We eventually arrived in Patagonia after our 2 day delay in Buenos Aires, a domestic flight to Bariloche and a gruelling 30 hour bus ride to El Calafate!
On our first day we headed to El Calafate's tourist hot spot - Perito Moreno Glacier which is located in the Parque Nacional Los Glaciares. After seeing the spectacular frozen landscape I can understand why the glacier is one of Argentina's biggest tourist attraction, described as one of the world's natural wonders.
We got a boat ride that took us up to Perito Moreno's southern face where we could clearly see the huge mass of ice in all it's glory. Walking around the footbridges that surround the glacier you constantly hear the loud and eery echoing of the glacier creaking and cracking before the pressure succumbs and glacial chunks fall and crash into the icy depths below. Luckily, we got to witness a few of these ruptures which was an incredible experience.

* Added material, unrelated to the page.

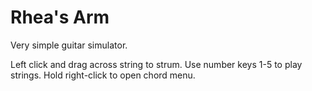 # Rhea's Arm
 
Very simple guitar simulator.

Left click and drag across string to strum. Use number keys 1-5 to play strings.
Hold right-click to open chord menu.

Once you have seen the glacier there isn't a great deal left to do in El Calafate so we excitedly headed 2 hours north to Argentina's hiking capital - El Chaltén.
Driving along side the snow covered spires of Monte Fitz Roy and Cerro Torre we arrived in the quaint, rural town which is located within the national park with numerous hikes on your doorstep.
According to the locals we chose the best season to enjoy Patagonia's beautiful and colourful scenery - autumn leafs have changed to a warm shade of red and orange, the mountain tips are covered in crisp white snow and the sky is bright and blue.
We completed several of the recommended hikes, some more strenuous than others. All of Patagonia's landscape is truly breathtaking, filled with turquoise lakes, glaciers and stunning view points with the Andes backdrop but the highlight of our 7 days in El Chaltén was our hike to Monte Fitz Roy.
The most difficult part of the 9 hour walk was the steep and uneven 750m ascent to the top. The narrow path was covered in snow and ice, winding up and around the mountain with a treacherous vertical drop to the side of you. I, unfortunately, only made it half way up before turning back, as my legs quivered like Bambi on ice! Nick braved it and got to see the stunning summit of Fitzroy and Laguna de Los Tres.
In order to rejuvenate our aching and tired limbs after days of hiking we have sampled quite a lot of the local and ridiculously cheap carne! Always washed down with a bottle (sometimes several) of Malbec!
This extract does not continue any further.